Working from the data below, write out exactly the lines from its first through the line that contains "5.65306 × 10^395 |", both ends included and pictures omitted.
··········
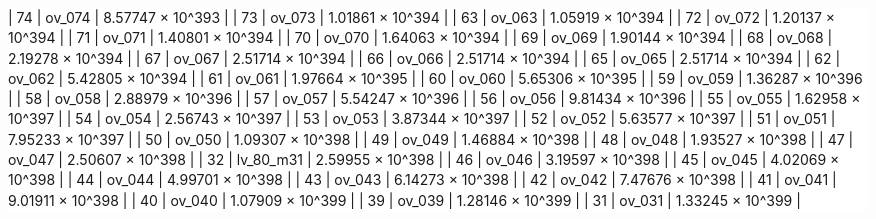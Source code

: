 | 74 | ov_074 | 8.57747 × 10^393 |
| 73 | ov_073 | 1.01861 × 10^394 |
| 63 | ov_063 | 1.05919 × 10^394 |
| 72 | ov_072 | 1.20137 × 10^394 |
| 71 | ov_071 | 1.40801 × 10^394 |
| 70 | ov_070 | 1.64063 × 10^394 |
| 69 | ov_069 | 1.90144 × 10^394 |
| 68 | ov_068 | 2.19278 × 10^394 |
| 67 | ov_067 | 2.51714 × 10^394 |
| 66 | ov_066 | 2.51714 × 10^394 |
| 65 | ov_065 | 2.51714 × 10^394 |
| 62 | ov_062 | 5.42805 × 10^394 |
| 61 | ov_061 | 1.97664 × 10^395 |
| 60 | ov_060 | 5.65306 × 10^395 |
| 59 | ov_059 | 1.36287 × 10^396 |
| 58 | ov_058 | 2.88979 × 10^396 |
| 57 | ov_057 | 5.54247 × 10^396 |
| 56 | ov_056 | 9.81434 × 10^396 |
| 55 | ov_055 | 1.62958 × 10^397 |
| 54 | ov_054 | 2.56743 × 10^397 |
| 53 | ov_053 | 3.87344 × 10^397 |
| 52 | ov_052 | 5.63577 × 10^397 |
| 51 | ov_051 | 7.95233 × 10^397 |
| 50 | ov_050 | 1.09307 × 10^398 |
| 49 | ov_049 | 1.46884 × 10^398 |
| 48 | ov_048 | 1.93527 × 10^398 |
| 47 | ov_047 | 2.50607 × 10^398 |
| 32 | lv_80_m31 | 2.59955 × 10^398 |
| 46 | ov_046 | 3.19597 × 10^398 |
| 45 | ov_045 | 4.02069 × 10^398 |
| 44 | ov_044 | 4.99701 × 10^398 |
| 43 | ov_043 | 6.14273 × 10^398 |
| 42 | ov_042 | 7.47676 × 10^398 |
| 41 | ov_041 | 9.01911 × 10^398 |
| 40 | ov_040 | 1.07909 × 10^399 |
| 39 | ov_039 | 1.28146 × 10^399 |
| 31 | ov_031 | 1.33245 × 10^399 |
··········
Answer area:
Source code

: | 74 | ov_074 | 8.57747 × 10^393 |
| 73 | ov_073 | 1.01861 × 10^394 |
| 63 | ov_063 | 1.05919 × 10^394 |
| 72 | ov_072 | 1.20137 × 10^394 |
| 71 | ov_071 | 1.40801 × 10^394 |
| 70 | ov_070 | 1.64063 × 10^394 |
| 69 | ov_069 | 1.90144 × 10^394 |
| 68 | ov_068 | 2.19278 × 10^394 |
| 67 | ov_067 | 2.51714 × 10^394 |
| 66 | ov_066 | 2.51714 × 10^394 |
| 65 | ov_065 | 2.51714 × 10^394 |
| 62 | ov_062 | 5.42805 × 10^394 |
| 61 | ov_061 | 1.97664 × 10^395 |
| 60 | ov_060 | 5.65306 × 10^395 |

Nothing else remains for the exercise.